#### RECORDS FOR THIS EXERCISE ####
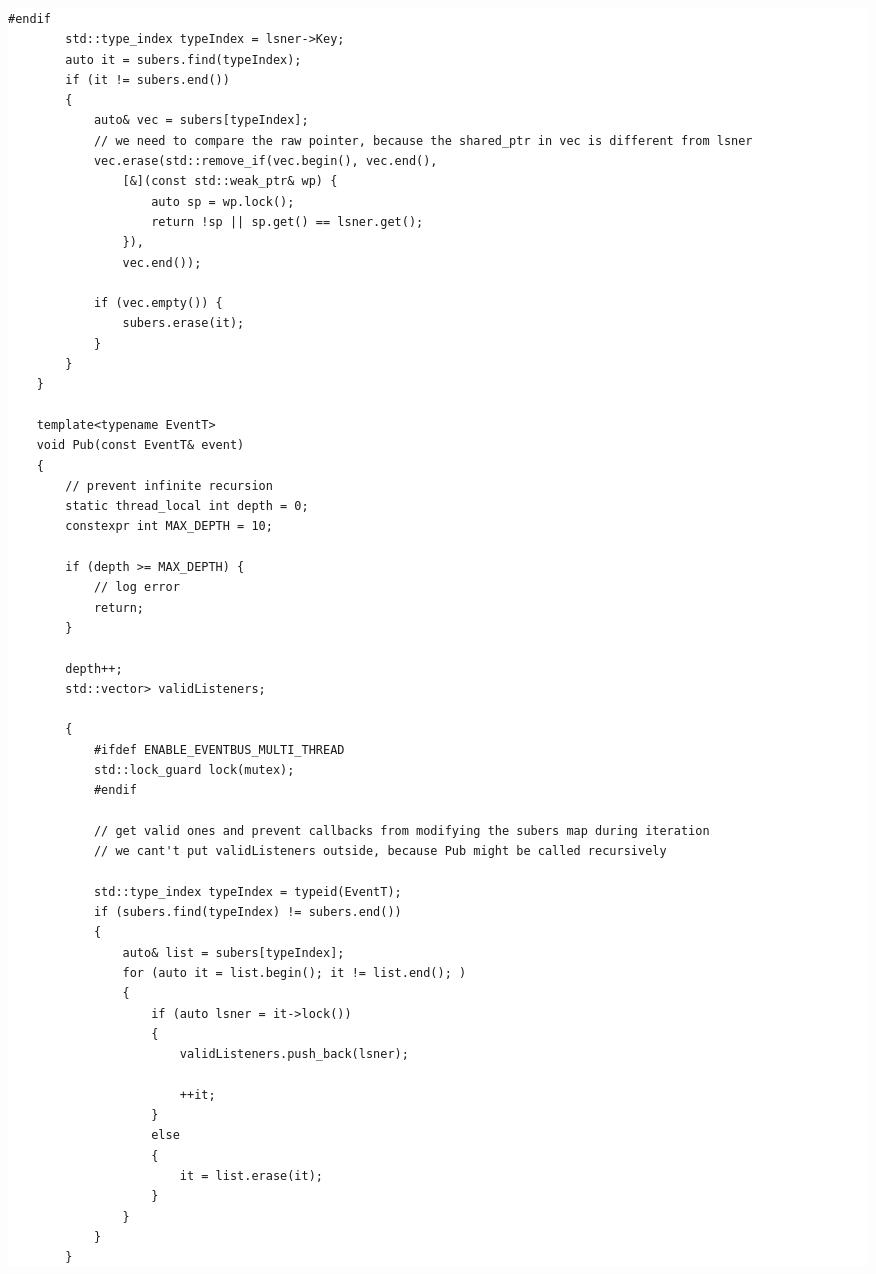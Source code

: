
 ```
#endif
		std::type_index typeIndex = lsner->Key;
		auto it = subers.find(typeIndex);
		if (it != subers.end())
		{
			auto& vec = subers[typeIndex];
			// we need to compare the raw pointer, because the shared_ptr in vec is different from lsner
			vec.erase(std::remove_if(vec.begin(), vec.end(), 
				[&](const std::weak_ptr& wp) {
					auto sp = wp.lock();
					return !sp || sp.get() == lsner.get();
				}),
				vec.end());

			if (vec.empty()) {
				subers.erase(it);
			}
		}
	}
	
	template<typename EventT>
	void Pub(const EventT& event)
	{
		// prevent infinite recursion
		static thread_local int depth = 0;
		constexpr int MAX_DEPTH = 10;

		if (depth >= MAX_DEPTH) {
			// log error
			return;
		}

		depth++;
		std::vector> validListeners;

		{
			#ifdef ENABLE_EVENTBUS_MULTI_THREAD
			std::lock_guard lock(mutex);
			#endif

			// get valid ones and prevent callbacks from modifying the subers map during iteration
			// we cant't put validListeners outside, because Pub might be called recursively

			std::type_index typeIndex = typeid(EventT);
			if (subers.find(typeIndex) != subers.end())
			{
				auto& list = subers[typeIndex];
				for (auto it = list.begin(); it != list.end(); )
				{
					if (auto lsner = it->lock())
					{
						validListeners.push_back(lsner);

						++it;
					}
					else
					{
						it = list.erase(it);
					}
				}
			}
		}
```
####
ABOUT THIS EXERCISE:
From the first line to the last, set down the data exactly, without the pictures.

ANSWER SPACE:
Source code

:
 ```
#endif
		std::type_index typeIndex = lsner->Key;
		auto it = subers.find(typeIndex);
		if (it != subers.end())
		{
			auto& vec = subers[typeIndex];
			// we need to compare the raw pointer, because the shared_ptr in vec is different from lsner
			vec.erase(std::remove_if(vec.begin(), vec.end(), 
				[&](const std::weak_ptr& wp) {
					auto sp = wp.lock();
					return !sp || sp.get() == lsner.get();
				}),
				vec.end());

			if (vec.empty()) {
				subers.erase(it);
			}
		}
	}
	
	template<typename EventT>
	void Pub(const EventT& event)
	{
		// prevent infinite recursion
		static thread_local int depth = 0;
		constexpr int MAX_DEPTH = 10;

		if (depth >= MAX_DEPTH) {
			// log error
			return;
		}

		depth++;
		std::vector> validListeners;

		{
			#ifdef ENABLE_EVENTBUS_MULTI_THREAD
			std::lock_guard lock(mutex);
			#endif

			// get valid ones and prevent callbacks from modifying the subers map during iteration
			// we cant't put validListeners outside, because Pub might be called recursively

			std::type_index typeIndex = typeid(EventT);
			if (subers.find(typeIndex) != subers.end())
			{
				auto& list = subers[typeIndex];
				for (auto it = list.begin(); it != list.end(); )
				{
					if (auto lsner = it->lock())
					{
						validListeners.push_back(lsner);

						++it;
					}
					else
					{
						it = list.erase(it);
					}
				}
			}
		}
```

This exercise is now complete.